I've been doing some practice problems and I have encountered some questions. How would I determine the coefficient of $x^{25}$ in the generating function $F(x)$ with closed form expression?
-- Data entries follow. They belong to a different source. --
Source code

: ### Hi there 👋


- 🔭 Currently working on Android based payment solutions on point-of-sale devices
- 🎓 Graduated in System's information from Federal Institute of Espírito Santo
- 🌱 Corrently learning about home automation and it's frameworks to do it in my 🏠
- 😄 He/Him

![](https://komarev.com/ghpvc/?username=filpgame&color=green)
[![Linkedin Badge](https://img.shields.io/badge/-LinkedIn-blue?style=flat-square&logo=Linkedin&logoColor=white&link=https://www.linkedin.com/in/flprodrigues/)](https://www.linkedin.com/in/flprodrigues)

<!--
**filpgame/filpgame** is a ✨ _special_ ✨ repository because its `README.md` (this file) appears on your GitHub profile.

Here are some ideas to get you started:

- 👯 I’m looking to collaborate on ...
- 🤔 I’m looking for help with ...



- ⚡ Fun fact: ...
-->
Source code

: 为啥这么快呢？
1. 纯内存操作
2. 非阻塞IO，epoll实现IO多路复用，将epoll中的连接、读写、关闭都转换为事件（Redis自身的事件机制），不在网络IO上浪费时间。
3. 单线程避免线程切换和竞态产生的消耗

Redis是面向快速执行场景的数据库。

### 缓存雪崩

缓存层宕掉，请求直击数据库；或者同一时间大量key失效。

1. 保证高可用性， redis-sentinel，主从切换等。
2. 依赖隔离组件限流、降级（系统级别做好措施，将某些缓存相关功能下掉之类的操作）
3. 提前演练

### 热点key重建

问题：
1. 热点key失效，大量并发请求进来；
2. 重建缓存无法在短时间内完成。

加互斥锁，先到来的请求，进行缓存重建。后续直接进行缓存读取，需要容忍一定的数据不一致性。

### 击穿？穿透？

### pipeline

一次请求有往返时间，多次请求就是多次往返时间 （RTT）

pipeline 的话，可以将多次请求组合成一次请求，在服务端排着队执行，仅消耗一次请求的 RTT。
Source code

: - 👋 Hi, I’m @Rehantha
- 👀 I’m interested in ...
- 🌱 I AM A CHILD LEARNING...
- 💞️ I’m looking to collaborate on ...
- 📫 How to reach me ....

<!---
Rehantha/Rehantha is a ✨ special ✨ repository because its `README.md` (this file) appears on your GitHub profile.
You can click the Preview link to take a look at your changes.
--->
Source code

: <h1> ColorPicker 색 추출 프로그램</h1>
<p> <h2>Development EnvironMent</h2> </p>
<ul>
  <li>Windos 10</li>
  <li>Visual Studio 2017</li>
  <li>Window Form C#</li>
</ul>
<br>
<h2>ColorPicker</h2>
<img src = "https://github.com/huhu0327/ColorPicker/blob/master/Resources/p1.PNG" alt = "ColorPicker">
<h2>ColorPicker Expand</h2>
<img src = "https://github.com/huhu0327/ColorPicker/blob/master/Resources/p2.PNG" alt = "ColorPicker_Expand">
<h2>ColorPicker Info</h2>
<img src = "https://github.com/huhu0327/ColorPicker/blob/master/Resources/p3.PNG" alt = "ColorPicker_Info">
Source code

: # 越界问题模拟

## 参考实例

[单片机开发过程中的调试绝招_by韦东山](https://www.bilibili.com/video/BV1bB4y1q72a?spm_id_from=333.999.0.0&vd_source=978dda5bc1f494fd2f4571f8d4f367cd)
I can't factor the numerator which is why I did for the previous ones.
$$F(x)=\frac{(1-2x+2x^2)}{(1-x)^2}$$
On
HINT
Note that if $G(x) = (1-x)^{-1}$ then $G'(x) = (1-x)^{-2}$, and you have $$ G(x) = \sum_{k=0}^\infty x^k\\ G'(x) = \sum_{k=1}^\infty kx^{k-1}\\ $$ and $$ F(x) = G'(x) (1-2x+2x^2) $$
Can you finish this?
UPDATE
$$ \begin{split} \left[x^{25}\right] F(x) &= \left[x^{25}\right] (1-2x+2x^2) \sum_{k=1}^\infty kx^{k-1} \\ &= \left[x^{25}\right] \sum_{k=1}^\infty kx^{k-1} -2 \left[x^{24}\right] \sum_{k=1}^\infty kx^{k-1} +2 \left[x^{23}\right] \sum_{k=1}^\infty kx^{k-1}\\ \end{split} $$
Can you finish this?
On
It is convenient to use the coefficient of operator $[x^n]$ to denote the coefficient of $x^n$ in a series.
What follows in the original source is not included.